(TASK INPUT):

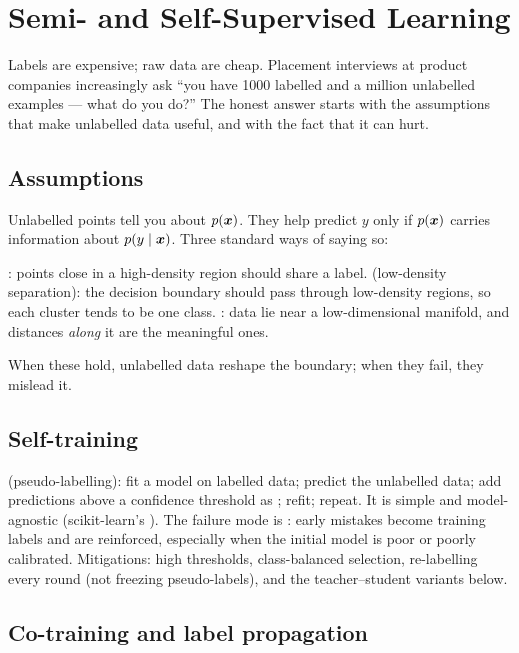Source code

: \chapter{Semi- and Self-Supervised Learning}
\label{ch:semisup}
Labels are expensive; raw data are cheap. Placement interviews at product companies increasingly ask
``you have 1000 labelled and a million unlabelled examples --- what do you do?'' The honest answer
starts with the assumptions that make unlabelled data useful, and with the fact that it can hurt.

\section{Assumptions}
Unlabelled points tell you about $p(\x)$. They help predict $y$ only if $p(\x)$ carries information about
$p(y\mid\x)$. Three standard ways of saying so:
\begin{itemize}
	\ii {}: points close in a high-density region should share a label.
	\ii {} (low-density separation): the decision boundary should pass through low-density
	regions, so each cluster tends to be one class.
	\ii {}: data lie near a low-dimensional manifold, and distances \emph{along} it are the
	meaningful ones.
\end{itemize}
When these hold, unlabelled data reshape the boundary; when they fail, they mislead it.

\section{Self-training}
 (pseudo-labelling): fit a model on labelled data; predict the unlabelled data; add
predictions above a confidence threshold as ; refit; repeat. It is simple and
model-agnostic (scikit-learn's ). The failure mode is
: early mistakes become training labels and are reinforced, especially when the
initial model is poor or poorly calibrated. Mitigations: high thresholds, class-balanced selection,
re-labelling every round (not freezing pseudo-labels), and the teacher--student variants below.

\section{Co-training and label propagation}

* * *

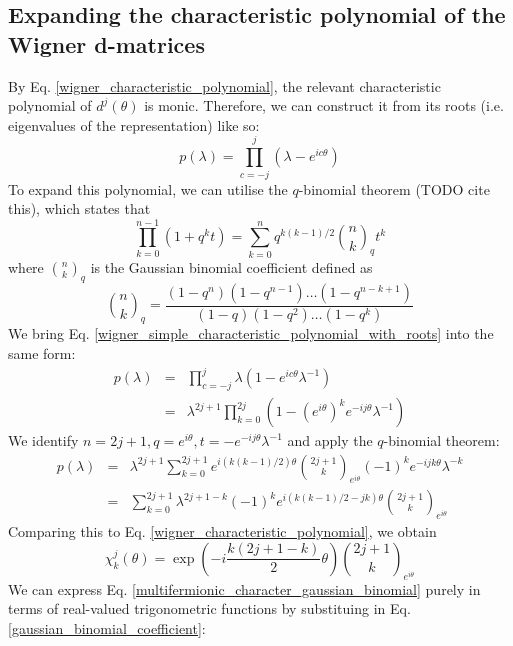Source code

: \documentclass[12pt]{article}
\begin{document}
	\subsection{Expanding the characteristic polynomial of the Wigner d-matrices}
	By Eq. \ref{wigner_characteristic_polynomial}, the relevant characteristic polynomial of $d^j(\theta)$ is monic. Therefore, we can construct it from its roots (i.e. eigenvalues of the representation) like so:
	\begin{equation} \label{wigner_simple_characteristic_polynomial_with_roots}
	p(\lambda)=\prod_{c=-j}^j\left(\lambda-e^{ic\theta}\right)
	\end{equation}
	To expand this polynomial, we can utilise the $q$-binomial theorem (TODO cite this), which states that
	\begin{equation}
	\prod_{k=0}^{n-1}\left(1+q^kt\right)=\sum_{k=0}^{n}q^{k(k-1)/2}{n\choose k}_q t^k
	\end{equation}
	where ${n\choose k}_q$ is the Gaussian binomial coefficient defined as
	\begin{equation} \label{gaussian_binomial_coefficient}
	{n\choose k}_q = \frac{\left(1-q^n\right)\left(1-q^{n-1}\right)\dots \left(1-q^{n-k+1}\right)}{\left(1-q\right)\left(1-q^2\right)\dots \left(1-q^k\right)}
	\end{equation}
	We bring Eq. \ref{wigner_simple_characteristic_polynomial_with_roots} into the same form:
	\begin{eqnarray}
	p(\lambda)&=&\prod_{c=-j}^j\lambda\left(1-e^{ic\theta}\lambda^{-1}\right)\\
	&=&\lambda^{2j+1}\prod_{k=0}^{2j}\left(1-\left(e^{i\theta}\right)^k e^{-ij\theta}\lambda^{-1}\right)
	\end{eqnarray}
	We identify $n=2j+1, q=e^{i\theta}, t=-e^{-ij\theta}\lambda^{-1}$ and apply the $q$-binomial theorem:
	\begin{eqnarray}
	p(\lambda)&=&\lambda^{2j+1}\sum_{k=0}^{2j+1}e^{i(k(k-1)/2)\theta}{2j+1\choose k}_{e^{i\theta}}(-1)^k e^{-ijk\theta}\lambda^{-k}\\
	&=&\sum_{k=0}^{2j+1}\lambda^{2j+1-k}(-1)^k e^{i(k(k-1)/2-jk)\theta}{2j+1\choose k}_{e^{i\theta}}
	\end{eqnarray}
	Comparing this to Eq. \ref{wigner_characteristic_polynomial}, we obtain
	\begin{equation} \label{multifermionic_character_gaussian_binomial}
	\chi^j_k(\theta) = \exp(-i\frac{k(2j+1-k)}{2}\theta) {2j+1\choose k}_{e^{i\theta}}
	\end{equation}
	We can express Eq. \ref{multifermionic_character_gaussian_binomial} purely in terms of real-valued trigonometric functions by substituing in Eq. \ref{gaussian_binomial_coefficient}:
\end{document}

(WHAT YOU HAVE TO DO):
Wherever the string "left" occurs in the records above, copy that line.

(EXERCISE ANSWER):
	p(\lambda)=\prod_{c=-j}^j\left(\lambda-e^{ic\theta}\right)
	\prod_{k=0}^{n-1}\left(1+q^kt\right)=\sum_{k=0}^{n}q^{k(k-1)/2}{n\choose k}_q t^k
	{n\choose k}_q = \frac{\left(1-q^n\right)\left(1-q^{n-1}\right)\dots \left(1-q^{n-k+1}\right)}{\left(1-q\right)\left(1-q^2\right)\dots \left(1-q^k\right)}
	p(\lambda)&=&\prod_{c=-j}^j\lambda\left(1-e^{ic\theta}\lambda^{-1}\right)\\
	&=&\lambda^{2j+1}\prod_{k=0}^{2j}\left(1-\left(e^{i\theta}\right)^k e^{-ij\theta}\lambda^{-1}\right)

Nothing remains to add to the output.